_YOUR GOAL_
If you see a picture in the data below, omit it and copy the rest exactly.

───── EXTRACTED MATERIAL ─────

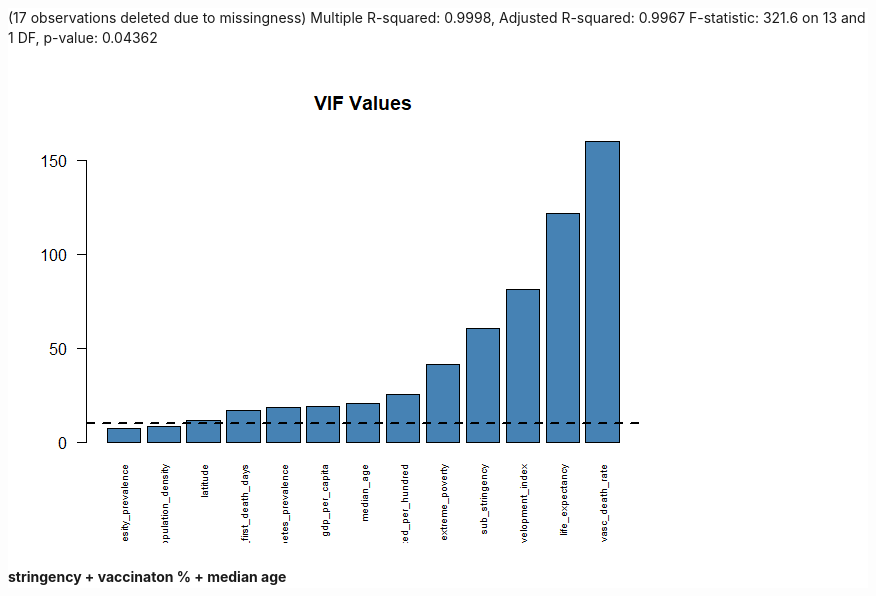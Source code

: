 </td>
</tr>
<tr>
<td style="text-align:left;">
(17 observations deleted due to missingness)
</td>
</tr>
<tr>
<td style="text-align:left;">
Multiple R-squared: 0.9998, Adjusted R-squared: 0.9967
</td>
</tr>
<tr>
<td style="text-align:left;">
F-statistic: 321.6 on 13 and 1 DF, p-value: 0.04362
</td>
</tr>
<tr>
<td style="text-align:left;">
</td>
</tr>
</tbody>
</table>

![](Regressions_files/figure-gfm/unnamed-chunk-5-1.png)

#### stringency + vaccinaton % + median age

─────

_TASK SOLUTION_
Source code

: </td>
</tr>
<tr>
<td style="text-align:left;">
(17 observations deleted due to missingness)
</td>
</tr>
<tr>
<td style="text-align:left;">
Multiple R-squared: 0.9998, Adjusted R-squared: 0.9967
</td>
</tr>
<tr>
<td style="text-align:left;">
F-statistic: 321.6 on 13 and 1 DF, p-value: 0.04362
</td>
</tr>
<tr>
<td style="text-align:left;">
</td>
</tr>
</tbody>
</table>

![](Regressions_files/figure-gfm/unnamed-chunk-5-1.png)

#### stringency + vaccinaton % + median age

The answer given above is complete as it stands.